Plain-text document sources
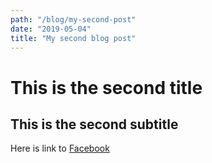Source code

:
 ```yaml
---
path: "/blog/my-second-post"
date: "2019-05-04"
title: "My second blog post"
---
```


# This is the  second title

## This is the second subtitle

Here is  link to [Facebook](http://facebook.com)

## [YOUR GOAL]
With the images omitted, output all entries exactly as given.

## [RESULT]
Source code

:
 ```yaml
---
path: "/blog/my-second-post"
date: "2019-05-04"
title: "My second blog post"
---
```


# This is the  second title

## This is the second subtitle

Here is  link to [Facebook](http://facebook.com)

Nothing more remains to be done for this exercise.